Available data –
====================
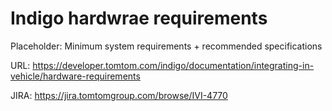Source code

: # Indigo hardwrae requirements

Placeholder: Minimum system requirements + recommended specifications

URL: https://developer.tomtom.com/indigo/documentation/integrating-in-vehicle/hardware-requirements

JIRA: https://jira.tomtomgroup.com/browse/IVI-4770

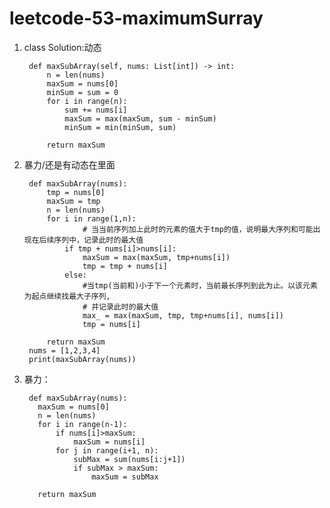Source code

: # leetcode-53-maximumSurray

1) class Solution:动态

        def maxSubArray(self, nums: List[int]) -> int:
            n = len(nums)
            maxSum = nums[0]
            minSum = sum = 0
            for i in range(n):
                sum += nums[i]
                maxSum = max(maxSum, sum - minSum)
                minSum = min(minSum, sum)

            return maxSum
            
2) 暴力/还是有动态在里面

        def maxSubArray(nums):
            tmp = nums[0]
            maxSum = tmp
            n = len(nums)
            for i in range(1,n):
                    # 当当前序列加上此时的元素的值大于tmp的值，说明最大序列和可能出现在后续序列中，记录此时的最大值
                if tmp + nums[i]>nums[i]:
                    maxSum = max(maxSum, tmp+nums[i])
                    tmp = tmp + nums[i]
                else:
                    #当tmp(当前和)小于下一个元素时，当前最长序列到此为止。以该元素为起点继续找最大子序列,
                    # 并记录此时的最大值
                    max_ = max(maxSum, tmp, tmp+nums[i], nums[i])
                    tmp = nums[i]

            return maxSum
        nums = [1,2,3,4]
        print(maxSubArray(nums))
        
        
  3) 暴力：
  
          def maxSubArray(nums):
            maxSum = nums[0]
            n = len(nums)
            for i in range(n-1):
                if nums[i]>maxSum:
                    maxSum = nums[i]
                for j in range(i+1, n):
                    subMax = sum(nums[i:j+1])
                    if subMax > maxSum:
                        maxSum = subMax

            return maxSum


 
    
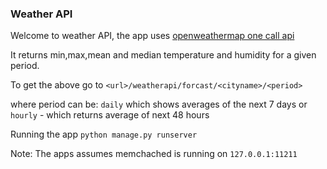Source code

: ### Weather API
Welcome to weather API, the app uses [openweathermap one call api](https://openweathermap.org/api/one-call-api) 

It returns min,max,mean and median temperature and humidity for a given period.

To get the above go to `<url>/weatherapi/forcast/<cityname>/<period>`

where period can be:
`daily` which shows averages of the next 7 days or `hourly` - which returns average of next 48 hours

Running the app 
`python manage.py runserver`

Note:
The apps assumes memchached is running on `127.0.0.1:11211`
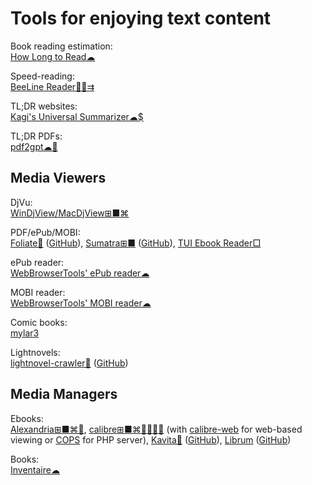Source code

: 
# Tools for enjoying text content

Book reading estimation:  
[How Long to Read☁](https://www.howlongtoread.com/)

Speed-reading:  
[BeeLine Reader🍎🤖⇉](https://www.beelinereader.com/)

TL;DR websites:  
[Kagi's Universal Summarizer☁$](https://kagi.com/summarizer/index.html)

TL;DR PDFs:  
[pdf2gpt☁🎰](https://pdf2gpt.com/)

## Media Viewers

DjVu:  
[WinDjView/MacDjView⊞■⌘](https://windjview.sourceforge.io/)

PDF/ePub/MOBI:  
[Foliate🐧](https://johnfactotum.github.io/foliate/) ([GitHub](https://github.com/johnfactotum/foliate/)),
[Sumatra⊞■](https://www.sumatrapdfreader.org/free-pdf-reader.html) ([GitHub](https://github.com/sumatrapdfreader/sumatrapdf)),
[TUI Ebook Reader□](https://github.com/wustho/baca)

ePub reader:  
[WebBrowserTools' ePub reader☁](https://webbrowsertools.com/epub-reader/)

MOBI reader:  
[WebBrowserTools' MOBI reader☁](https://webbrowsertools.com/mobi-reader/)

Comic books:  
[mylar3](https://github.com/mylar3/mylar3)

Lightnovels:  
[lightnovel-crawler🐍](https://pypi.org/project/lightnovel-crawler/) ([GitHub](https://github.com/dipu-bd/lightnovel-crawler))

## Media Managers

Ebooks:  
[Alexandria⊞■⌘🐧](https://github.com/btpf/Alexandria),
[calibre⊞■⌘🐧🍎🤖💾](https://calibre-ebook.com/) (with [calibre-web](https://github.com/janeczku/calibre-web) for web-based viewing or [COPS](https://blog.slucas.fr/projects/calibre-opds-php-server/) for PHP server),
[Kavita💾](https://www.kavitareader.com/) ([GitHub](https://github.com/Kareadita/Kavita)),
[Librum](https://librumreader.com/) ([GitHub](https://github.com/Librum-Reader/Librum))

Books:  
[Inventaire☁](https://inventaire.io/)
====================
About this exercise –
Count every line in the listing above where the string "subMax" occurs, and report the count and nothing more.

Solution to the problem –
3